By Katherine Reynolds Lewis
I am a generally positive person -- friendly to new acquaintances, quick to think the best of people. When I started a new school in third grade, one of the girls in my class asked, "Why do you smile all the time?" She became my best friend despite the fact that I couldn't answer her question. Cheerful just seems to be my default setting.
So I've always carried on with life thinking that other people would assume the best of me and like me at initial meeting. When I decided to keep working after having a baby, I figured that was the end of it. I know so many mothers who have cycled in and out of the work force -- personally and in my six years' covering the workplace as a journalist -- that I figured it's a personal choice and each parent will make the decision that works best for his or her family at the time. I dismissed the "mommy wars" -- between stay-at-home moms and working moms -- as an overhyped media creation, devised by journalists not as principled as myself who were out to sell papers.
How wrong I was.
Now that I'm working from home as a freelance writer, I find that many at-home moms assume I'm my children's full-time caregiver and merely working around their naps. We'll be engaged in a rollicking conversation until they say, "How do you get any work done with two little ones underfoot?" When I answer that they're in daycare, it usually leads to a horrified look, long awkward pause and the end of the chat.

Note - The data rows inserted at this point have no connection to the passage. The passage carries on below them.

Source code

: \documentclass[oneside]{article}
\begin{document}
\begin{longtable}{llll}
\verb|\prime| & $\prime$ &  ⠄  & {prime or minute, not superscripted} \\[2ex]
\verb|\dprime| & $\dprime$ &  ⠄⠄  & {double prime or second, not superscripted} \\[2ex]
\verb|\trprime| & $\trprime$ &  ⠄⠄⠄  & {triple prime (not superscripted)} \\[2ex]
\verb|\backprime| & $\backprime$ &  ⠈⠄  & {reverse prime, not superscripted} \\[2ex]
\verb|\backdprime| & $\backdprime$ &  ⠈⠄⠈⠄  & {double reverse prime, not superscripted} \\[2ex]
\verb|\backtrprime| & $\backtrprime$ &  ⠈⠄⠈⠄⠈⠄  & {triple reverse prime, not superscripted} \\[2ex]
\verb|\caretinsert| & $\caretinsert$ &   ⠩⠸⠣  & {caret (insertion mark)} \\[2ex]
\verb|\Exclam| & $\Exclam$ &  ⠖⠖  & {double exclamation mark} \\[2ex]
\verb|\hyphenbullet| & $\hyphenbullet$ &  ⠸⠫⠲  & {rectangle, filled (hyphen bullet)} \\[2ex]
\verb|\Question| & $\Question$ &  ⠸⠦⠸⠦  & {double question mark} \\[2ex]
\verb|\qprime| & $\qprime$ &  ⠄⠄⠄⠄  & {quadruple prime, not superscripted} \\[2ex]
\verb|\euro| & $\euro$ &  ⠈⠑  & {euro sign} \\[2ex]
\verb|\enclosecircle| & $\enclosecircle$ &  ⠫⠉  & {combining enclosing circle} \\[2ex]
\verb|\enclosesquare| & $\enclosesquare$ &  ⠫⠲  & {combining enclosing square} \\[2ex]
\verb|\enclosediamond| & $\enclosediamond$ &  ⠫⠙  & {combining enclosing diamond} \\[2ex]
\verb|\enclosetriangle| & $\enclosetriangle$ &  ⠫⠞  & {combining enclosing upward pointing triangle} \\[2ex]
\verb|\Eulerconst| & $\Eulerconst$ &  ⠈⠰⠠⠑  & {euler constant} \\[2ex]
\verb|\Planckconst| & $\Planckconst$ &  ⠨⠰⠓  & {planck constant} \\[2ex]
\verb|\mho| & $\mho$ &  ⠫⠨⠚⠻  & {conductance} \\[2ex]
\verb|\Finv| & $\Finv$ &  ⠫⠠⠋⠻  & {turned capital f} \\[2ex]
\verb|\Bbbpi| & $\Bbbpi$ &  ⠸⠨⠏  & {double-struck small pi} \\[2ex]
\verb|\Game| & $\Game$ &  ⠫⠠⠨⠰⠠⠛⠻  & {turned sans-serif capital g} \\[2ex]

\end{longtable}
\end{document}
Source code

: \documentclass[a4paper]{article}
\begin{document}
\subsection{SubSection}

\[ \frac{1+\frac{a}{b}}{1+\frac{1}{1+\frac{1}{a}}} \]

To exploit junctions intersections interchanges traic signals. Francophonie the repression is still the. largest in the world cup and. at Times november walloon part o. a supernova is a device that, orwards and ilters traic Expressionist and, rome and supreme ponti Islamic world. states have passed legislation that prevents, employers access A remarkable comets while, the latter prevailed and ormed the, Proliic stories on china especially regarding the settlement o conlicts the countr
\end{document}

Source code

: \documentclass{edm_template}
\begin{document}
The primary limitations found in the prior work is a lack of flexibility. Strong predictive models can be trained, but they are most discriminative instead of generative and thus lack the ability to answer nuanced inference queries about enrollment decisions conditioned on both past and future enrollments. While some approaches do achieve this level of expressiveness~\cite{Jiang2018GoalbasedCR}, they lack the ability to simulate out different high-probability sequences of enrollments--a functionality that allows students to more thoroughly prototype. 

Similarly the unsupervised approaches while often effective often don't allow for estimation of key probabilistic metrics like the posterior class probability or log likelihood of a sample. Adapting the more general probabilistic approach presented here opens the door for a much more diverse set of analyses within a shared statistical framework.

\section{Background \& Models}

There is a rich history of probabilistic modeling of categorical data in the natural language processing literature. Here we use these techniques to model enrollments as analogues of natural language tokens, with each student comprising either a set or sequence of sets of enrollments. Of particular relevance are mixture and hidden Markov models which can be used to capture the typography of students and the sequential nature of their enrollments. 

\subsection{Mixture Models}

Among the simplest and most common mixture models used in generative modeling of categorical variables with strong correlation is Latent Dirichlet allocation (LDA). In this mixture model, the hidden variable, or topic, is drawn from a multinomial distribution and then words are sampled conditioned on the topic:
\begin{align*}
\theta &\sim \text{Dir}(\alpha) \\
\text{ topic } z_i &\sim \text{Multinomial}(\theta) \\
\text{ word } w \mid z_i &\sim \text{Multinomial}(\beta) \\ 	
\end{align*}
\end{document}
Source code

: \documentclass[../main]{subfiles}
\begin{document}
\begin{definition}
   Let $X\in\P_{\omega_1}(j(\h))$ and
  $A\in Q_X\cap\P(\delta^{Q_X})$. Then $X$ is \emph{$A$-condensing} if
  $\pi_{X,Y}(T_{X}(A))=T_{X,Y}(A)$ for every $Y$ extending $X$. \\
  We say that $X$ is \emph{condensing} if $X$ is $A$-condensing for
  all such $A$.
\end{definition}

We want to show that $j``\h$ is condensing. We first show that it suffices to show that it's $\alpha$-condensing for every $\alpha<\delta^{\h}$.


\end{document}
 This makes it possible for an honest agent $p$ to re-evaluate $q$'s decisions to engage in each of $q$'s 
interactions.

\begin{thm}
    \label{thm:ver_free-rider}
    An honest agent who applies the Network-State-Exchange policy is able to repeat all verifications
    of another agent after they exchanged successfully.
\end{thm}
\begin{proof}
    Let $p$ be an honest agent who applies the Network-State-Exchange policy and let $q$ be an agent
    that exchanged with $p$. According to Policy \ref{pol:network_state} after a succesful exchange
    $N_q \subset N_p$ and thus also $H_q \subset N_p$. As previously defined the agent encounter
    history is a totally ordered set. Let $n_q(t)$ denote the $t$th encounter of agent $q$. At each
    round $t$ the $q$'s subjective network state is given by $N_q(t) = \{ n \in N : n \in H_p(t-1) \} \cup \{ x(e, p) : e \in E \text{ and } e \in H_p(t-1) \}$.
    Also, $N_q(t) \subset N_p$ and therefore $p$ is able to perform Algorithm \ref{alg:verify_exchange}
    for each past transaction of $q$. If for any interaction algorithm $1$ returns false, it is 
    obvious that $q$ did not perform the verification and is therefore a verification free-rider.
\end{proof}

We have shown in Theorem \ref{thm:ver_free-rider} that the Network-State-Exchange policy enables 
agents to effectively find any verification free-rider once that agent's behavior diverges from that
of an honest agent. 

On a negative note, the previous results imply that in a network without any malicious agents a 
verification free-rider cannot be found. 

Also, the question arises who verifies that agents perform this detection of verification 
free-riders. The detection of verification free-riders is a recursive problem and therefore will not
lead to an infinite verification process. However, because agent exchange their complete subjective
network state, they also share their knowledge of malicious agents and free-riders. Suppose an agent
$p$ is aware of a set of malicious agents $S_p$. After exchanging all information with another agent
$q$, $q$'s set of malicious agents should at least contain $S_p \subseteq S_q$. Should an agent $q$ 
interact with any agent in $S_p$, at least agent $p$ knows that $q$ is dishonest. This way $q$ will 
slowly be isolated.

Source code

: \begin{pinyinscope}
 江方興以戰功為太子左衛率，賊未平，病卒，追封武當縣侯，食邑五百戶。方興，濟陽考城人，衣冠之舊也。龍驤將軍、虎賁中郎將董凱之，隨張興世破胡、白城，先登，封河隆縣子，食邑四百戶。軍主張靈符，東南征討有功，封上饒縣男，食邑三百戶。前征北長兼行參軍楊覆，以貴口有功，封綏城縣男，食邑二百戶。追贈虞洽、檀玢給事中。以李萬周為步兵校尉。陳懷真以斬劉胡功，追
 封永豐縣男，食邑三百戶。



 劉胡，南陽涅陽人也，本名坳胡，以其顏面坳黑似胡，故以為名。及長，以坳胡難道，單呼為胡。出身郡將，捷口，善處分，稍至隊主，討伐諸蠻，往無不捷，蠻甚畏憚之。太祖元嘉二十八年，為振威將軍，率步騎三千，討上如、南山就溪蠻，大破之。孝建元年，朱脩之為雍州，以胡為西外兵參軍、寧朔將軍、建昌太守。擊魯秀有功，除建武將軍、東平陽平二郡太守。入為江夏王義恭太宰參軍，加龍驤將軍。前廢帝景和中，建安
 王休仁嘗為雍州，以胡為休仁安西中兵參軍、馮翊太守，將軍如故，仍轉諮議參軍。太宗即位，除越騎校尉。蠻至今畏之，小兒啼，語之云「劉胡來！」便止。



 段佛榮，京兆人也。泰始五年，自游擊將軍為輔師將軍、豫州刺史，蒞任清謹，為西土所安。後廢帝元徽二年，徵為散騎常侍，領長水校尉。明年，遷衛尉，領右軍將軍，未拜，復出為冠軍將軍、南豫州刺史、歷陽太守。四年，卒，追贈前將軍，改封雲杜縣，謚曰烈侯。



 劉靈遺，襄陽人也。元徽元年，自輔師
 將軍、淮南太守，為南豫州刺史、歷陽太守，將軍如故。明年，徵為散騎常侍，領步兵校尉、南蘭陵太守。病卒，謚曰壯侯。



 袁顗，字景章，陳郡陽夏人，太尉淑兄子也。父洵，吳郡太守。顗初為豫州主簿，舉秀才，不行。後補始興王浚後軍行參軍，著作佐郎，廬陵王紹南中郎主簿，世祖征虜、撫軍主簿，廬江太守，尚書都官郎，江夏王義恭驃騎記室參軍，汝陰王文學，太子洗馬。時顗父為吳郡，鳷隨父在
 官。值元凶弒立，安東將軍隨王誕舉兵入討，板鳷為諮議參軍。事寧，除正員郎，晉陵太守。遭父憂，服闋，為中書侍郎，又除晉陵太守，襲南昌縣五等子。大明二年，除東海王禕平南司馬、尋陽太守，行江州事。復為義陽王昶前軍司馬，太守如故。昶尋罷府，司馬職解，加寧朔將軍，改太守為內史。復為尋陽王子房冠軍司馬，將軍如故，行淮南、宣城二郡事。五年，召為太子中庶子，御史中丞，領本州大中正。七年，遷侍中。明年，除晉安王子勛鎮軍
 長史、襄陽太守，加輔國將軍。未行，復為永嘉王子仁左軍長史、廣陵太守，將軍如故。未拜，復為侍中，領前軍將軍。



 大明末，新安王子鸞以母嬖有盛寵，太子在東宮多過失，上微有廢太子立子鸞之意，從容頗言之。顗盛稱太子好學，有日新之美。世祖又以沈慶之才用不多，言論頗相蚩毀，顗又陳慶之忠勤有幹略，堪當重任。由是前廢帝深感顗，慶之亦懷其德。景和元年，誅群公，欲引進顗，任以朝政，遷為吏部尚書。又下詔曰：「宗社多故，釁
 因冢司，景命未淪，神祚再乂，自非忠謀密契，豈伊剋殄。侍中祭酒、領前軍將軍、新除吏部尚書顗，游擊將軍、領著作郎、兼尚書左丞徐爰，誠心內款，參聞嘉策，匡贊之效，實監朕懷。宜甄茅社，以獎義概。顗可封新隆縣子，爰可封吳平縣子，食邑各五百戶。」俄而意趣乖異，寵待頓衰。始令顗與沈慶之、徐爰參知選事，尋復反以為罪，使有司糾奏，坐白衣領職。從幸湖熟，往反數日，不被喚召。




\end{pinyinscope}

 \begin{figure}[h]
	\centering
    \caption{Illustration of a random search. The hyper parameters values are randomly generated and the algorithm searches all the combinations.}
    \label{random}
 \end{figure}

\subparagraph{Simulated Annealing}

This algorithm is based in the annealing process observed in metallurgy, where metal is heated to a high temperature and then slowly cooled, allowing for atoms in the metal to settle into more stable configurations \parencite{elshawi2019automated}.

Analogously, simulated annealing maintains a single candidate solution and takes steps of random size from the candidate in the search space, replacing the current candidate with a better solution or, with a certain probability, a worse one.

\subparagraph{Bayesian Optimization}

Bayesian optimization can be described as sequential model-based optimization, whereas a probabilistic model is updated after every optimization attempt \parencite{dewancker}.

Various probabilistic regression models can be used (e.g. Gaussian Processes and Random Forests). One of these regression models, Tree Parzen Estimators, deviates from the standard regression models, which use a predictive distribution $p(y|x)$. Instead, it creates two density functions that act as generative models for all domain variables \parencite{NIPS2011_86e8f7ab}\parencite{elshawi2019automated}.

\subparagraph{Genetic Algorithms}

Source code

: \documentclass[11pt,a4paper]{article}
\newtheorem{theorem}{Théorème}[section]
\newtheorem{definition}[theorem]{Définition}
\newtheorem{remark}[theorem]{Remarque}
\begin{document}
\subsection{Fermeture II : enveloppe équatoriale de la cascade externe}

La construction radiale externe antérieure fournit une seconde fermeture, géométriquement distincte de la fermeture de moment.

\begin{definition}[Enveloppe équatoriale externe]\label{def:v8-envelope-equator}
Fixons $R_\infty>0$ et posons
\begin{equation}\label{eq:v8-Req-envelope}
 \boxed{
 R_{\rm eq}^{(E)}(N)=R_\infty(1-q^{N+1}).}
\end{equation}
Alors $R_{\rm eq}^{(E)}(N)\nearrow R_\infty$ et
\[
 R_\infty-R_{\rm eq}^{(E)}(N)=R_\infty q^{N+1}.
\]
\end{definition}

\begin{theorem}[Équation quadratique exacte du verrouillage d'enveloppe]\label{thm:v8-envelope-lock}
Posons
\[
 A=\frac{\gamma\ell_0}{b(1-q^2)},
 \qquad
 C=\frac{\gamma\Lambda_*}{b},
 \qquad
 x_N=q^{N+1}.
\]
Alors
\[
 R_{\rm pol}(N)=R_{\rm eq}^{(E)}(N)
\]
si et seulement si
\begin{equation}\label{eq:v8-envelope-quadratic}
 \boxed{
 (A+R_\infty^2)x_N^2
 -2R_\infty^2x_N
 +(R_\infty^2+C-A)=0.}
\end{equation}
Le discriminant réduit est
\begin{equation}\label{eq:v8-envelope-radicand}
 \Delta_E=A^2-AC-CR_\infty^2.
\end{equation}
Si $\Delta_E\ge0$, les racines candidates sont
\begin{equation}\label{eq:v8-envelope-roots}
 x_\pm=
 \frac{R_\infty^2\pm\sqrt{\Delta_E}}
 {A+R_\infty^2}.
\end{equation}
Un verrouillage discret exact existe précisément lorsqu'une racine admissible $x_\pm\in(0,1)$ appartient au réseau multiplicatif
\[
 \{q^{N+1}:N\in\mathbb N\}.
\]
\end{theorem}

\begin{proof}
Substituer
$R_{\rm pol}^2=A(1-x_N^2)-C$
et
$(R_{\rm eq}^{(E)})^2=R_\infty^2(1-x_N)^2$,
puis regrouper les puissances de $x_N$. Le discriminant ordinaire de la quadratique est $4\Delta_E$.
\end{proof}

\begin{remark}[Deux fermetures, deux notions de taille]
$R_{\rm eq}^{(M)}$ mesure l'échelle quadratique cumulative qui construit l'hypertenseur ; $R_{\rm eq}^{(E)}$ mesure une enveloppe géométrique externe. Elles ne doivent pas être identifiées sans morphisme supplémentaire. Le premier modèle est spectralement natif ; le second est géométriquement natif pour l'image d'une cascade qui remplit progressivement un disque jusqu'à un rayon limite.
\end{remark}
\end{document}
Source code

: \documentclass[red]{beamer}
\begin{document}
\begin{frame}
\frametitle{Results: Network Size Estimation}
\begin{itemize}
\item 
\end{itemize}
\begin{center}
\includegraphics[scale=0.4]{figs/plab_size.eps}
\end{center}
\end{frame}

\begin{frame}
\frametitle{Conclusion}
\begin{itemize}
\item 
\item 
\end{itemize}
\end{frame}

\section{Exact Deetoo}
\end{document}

So I'm here to tell you that the mommy wars are real. Perhaps not as an outright battle, but as a low-boil conflict that lives in the silent pauses and judgments in conversation between two mothers about their lives. It lives in the way two moms meeting for the first time dance around the topic of working outside the home, until one brave soul confesses her status.
The divide can be breached, certainly. Two of my best friends are stay-at-home moms and we share the good, bad and ugly about our lives. We use each other as a sounding board when we're rethinking our lives and as a cheerleader when we decide to make a big change.
That's what I'd like to do, here on Work Wednesday at MomSpa.net. I see this space as belonging to all mothers, whether you're currently working for pay or not. Almost every mom I know has worked at some point in her life and will probably return to the workforce after the children are grown.
Let's drop the labels and simply talk openly. Let's discuss what work means to us, why we love it, why we hate it and where it fits into our lives and our experience of motherhood. Let's identify the challenges all moms face and perhaps, some of the solutions. I can't wait to hear your stories!